Increasingly, parallel computers are the platforms of choice for running high-performance applications. New, flexible system architectures like global shared memory, developed by Hewlett-Packard for Exemplar S- and X-Class technical servers, are giving a wider range of users access to parallel processing power.

Other key factors include the increasing portability and performance of large-scale parallel application software - thanks partly to a decade-long initiative funded by the National Science Foundation (NSF). This initiative is spearheaded by the Center for Research on Parallel Computation (CRPC), an NSF Science and Technology Center.

For the CRPC, "Center" may be a misnomer. The organization consists of research groups at Rice University, the headquarters, as well as at Argonne National Laboratory, the California Institute of Technology, Los Alamos National Laboratory, Syracuse University, the University of Tennessee at Knoxville, and the University of Texas at Austin.


The CRPC was launched in 1989 to make large high-performance parallel computers as usable as conventional systems. This mission includes making parallel applications more portable and improving their performance on large technical servers. Since March 1997 the CRPC has been using a 24-processor Exemplar X-Class server as one of its primary platforms to pursue these and related research goals. The organization has been developing compiler software and optimization techniques that enable parallel programmers to efficiently generate high- quality parallel code for applications. By generating usable code more quickly, software firms reduce application development costs and time-to-market while producing better applications.

The CRPC also works directly with companies to refine parallel application programming techniques.


Hewlett-Packard became an early supporter of the Center for Research on Parallel Computation and also a collaborator, clarifying for CRPC research groups the technical issues associated with making high-performance parallel computing more useful to commercial enterprises.

Caltech CRPC researcher K. Mani Chandy (seated) demonstrates air pollution modeling in the South Coast Air Basin of California. Graduate student Adam Rifkin and programmer Zuzana Dobes look on. The demo shows a problem-solving environment designed to help make parallel computers easier to use.

"...we can better develop improvements that turn parallel computers into more usable and effective production environments for the commercial world."

Ken Kennedy, CRPC director

"We have a strong relationship with HP's Advanced Technology Center," says Ken Kennedy, Ann and John Doerr Professor of Computer Science at Rice University in Houston, Texas, and CRPC director.

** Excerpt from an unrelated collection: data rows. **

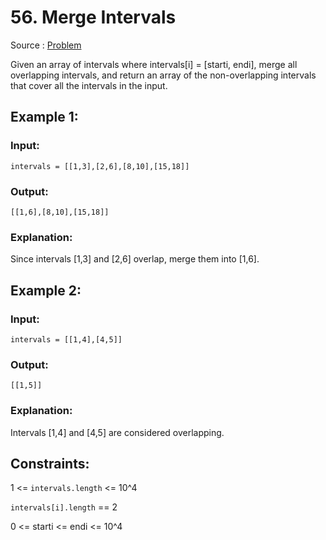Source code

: # 56. Merge Intervals

Source : [Problem](https://leetcode.com/problems/merge-intervals)

Given an array of intervals where intervals[i] = [starti, endi], merge all overlapping intervals, and return an array of the non-overlapping intervals that cover all the intervals in the input.

## Example 1:

### Input:

    intervals = [[1,3],[2,6],[8,10],[15,18]]

### Output:

    [[1,6],[8,10],[15,18]]

### Explanation:

Since intervals [1,3] and [2,6] overlap, merge them into [1,6].

## Example 2:

### Input:

    intervals = [[1,4],[4,5]]

### Output:

    [[1,5]]

### Explanation:

Intervals [1,4] and [4,5] are considered overlapping.

## Constraints:

1 <= `intervals.length` <= 10^4

`intervals[i].length` == 2

0 <= starti <= endi <= 10^4
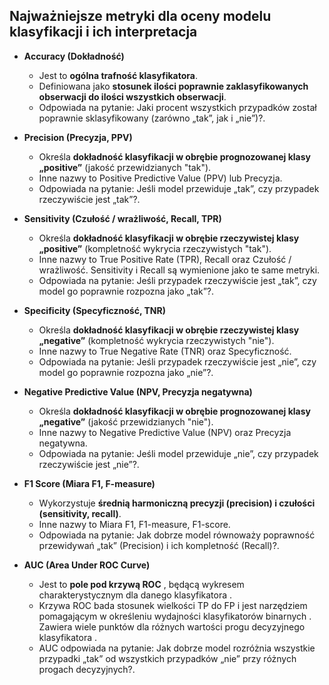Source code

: ## Najważniejsze metryki dla oceny modelu klasyfikacji i ich interpretacja


-   **Accuracy (Dokładność)**
    -   Jest to **ogólna trafność klasyfikatora**.
    -   Definiowana jako **stosunek ilości poprawnie zaklasyfikowanych obserwacji do ilości wszystkich obserwacji**.
    -   Odpowiada na pytanie: Jaki procent wszystkich przypadków został poprawnie sklasyfikowany (zarówno „tak”, jak i „nie”)?.

-   **Precision (Precyzja, PPV)**
    -   Określa **dokładność klasyfikacji w obrębie prognozowanej klasy „positive”** (jakość przewidzianych "tak").
    -   Inne nazwy to Positive Predictive Value (PPV) lub Precyzja.
    -   Odpowiada na pytanie: Jeśli model przewiduje „tak”, czy przypadek rzeczywiście jest „tak”?.

-   **Sensitivity (Czułość / wrażliwość, Recall, TPR)**
    -   Określa **dokładność klasyfikacji w obrębie rzeczywistej klasy „positive”** (kompletność wykrycia rzeczywistych "tak").
    -   Inne nazwy to True Positive Rate (TPR), Recall oraz Czułość / wrażliwość. Sensitivity i Recall są wymienione jako te same metryki.
    -   Odpowiada na pytanie: Jeśli przypadek rzeczywiście jest „tak”, czy model go poprawnie rozpozna jako „tak”?.

-   **Specificity (Specyficzność, TNR)**
    -   Określa **dokładność klasyfikacji w obrębie rzeczywistej klasy „negative”** (kompletność wykrycia rzeczywistych "nie").
    -   Inne nazwy to True Negative Rate (TNR) oraz Specyficzność.
    -   Odpowiada na pytanie: Jeśli przypadek rzeczywiście jest „nie”, czy model go poprawnie rozpozna jako „nie”?.

-   **Negative Predictive Value (NPV, Precyzja negatywna)**
    -   Określa **dokładność klasyfikacji w obrębie prognozowanej klasy „negative”** (jakość przewidzianych "nie").
    -   Inne nazwy to Negative Predictive Value (NPV) oraz Precyzja negatywna.
    -   Odpowiada na pytanie: Jeśli model przewiduje „nie”, czy przypadek rzeczywiście jest „nie”?.

-   **F1 Score (Miara F1, F-measure)**
    -   Wykorzystuje **średnią harmoniczną precyzji (precision) i czułości (sensitivity, recall)**.
    -   Inne nazwy to Miara F1, F1-measure, F1-score.
    -   Odpowiada na pytanie: Jak dobrze model równoważy poprawność przewidywań „tak” (Precision) i ich kompletność (Recall)?.

-   **AUC (Area Under ROC Curve)**
    -   Jest to **pole pod krzywą ROC** , będącą wykresem charakterystycznym dla danego klasyfikatora .
    -   Krzywa ROC bada stosunek wielkości TP do FP i jest narzędziem pomagającym w określeniu wydajności klasyfikatorów binarnych . Zawiera wiele punktów dla różnych wartości progu decyzyjnego klasyfikatora .
    -   AUC odpowiada na pytanie: Jak dobrze model rozróżnia wszystkie przypadki „tak” od wszystkich przypadków „nie” przy różnych progach decyzyjnych?.
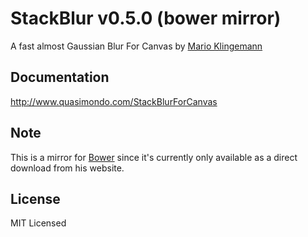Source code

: StackBlur v0.5.0 (bower mirror)
=========

A fast almost Gaussian Blur For Canvas by [Mario Klingemann](http://www.quasimondo.com/)

## Documentation
http://www.quasimondo.com/StackBlurForCanvas

## Note
This is a mirror for [Bower](http://bower.io/) since it's currently only available as a direct download from his website.

## License
MIT Licensed
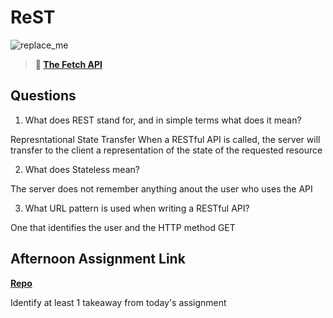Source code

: # ReST

![replace_me](https://codeworks.blob.core.windows.net/public/assets/img/illustrations/placeholder.svg)

> **📖 [The Fetch API](https://codeworksacademy.com/fs-student-guide/resources/wk4/04-Fetch)**

## Questions

1. What does REST stand for, and in simple terms what does it mean?

Represntational State Transfer
When a RESTful API is called, the server will transfer to the client a representation of the state of the requested resource

2. What does Stateless mean?

The server does not remember anything anout the user who uses the API

3. What URL pattern is used when writing a RESTful API?

One that identifies the user and the HTTP method GET

## Afternoon Assignment Link

**[Repo](https://github.com/Max-Ball/giftedLab)**

Identify at least 1 takeaway from today's assignment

Kennedy's vision drove the CRPC's creation. "Researchers here have collaborated with HP for 17 years, since well before we founded the CRPC," Kennedy adds. "It has given us the opportunity to work with the people who actually produce the HP machine software," he says. "This sharpens our research by focusing us on real-world issues - so we can better develop improvements that turn parallel computers into more usable and effective production environments for the commercial world." The collaboration continues. HP has adapted CRPC-developed compiler technology and optimization techniques, making it easier for developers to write software for HP Exemplar high-performance servers and to port the software to and from other types of computer systems.


"From our perspective," says Kennedy, "the Exemplar server gives us a great architecture and a great configuration for doing fundamental research into high-performance parallel computing. It's a very interesting machine, particularly easy to work with.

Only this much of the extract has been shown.